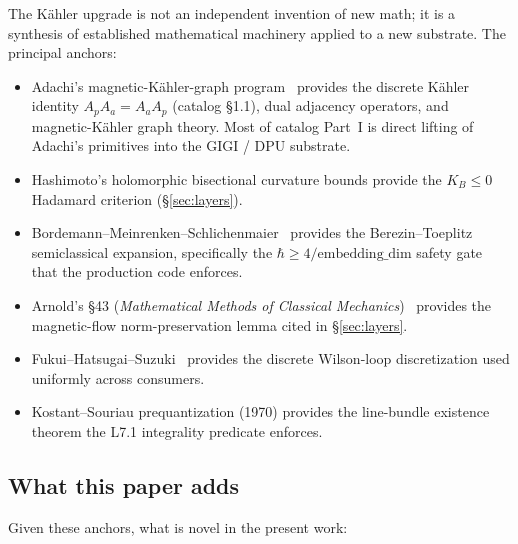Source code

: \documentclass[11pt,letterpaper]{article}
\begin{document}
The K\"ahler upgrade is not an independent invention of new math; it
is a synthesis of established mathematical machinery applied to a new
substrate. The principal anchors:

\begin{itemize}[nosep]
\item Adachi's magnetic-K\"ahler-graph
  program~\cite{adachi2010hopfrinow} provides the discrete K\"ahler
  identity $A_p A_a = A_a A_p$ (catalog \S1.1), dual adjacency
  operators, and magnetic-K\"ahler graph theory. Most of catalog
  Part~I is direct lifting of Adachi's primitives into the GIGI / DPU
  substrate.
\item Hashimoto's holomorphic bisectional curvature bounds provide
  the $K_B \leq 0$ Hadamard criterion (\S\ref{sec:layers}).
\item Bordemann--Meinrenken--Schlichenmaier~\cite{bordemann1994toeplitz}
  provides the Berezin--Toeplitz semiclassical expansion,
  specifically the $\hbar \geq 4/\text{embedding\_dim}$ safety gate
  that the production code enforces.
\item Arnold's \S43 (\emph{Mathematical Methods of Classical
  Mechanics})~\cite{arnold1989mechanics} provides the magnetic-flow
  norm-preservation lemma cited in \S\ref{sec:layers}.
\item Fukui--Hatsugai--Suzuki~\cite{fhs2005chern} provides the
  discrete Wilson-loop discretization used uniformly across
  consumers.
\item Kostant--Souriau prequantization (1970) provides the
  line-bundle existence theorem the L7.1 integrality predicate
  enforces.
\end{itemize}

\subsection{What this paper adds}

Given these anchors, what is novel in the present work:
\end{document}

--

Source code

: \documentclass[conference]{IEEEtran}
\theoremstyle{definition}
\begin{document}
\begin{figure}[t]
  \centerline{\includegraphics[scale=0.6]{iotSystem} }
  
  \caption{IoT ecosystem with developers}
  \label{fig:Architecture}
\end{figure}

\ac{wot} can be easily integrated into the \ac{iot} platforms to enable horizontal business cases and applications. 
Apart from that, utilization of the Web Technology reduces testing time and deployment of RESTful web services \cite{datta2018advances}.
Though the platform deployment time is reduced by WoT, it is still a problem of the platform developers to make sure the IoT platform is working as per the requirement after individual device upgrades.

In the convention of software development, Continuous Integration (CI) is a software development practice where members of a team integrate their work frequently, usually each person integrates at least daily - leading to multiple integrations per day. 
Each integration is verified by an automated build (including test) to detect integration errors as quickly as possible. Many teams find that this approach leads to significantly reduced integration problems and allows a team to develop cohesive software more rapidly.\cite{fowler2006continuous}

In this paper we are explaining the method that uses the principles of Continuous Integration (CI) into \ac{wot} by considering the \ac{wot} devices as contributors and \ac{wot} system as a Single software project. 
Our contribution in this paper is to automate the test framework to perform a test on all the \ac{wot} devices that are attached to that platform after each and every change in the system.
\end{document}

==

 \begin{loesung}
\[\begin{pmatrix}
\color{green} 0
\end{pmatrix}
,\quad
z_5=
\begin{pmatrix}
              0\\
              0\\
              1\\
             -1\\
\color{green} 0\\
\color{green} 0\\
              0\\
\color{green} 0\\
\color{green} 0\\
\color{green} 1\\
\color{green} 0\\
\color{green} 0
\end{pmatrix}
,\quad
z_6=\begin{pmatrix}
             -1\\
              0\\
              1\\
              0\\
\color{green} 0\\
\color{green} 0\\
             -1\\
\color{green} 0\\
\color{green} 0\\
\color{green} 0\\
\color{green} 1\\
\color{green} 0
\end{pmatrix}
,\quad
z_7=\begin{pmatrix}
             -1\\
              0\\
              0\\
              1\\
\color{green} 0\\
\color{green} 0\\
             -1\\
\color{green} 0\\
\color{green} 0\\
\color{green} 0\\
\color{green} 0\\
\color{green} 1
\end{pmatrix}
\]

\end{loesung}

*EXERCISE INSTRUCTIONS:* Check every line above for the word "documentclass" and copy those that have it.

*EXERCISE ANSWER:*
: \documentclass[11pt,letterpaper]{article}
: \documentclass[conference]{IEEEtran}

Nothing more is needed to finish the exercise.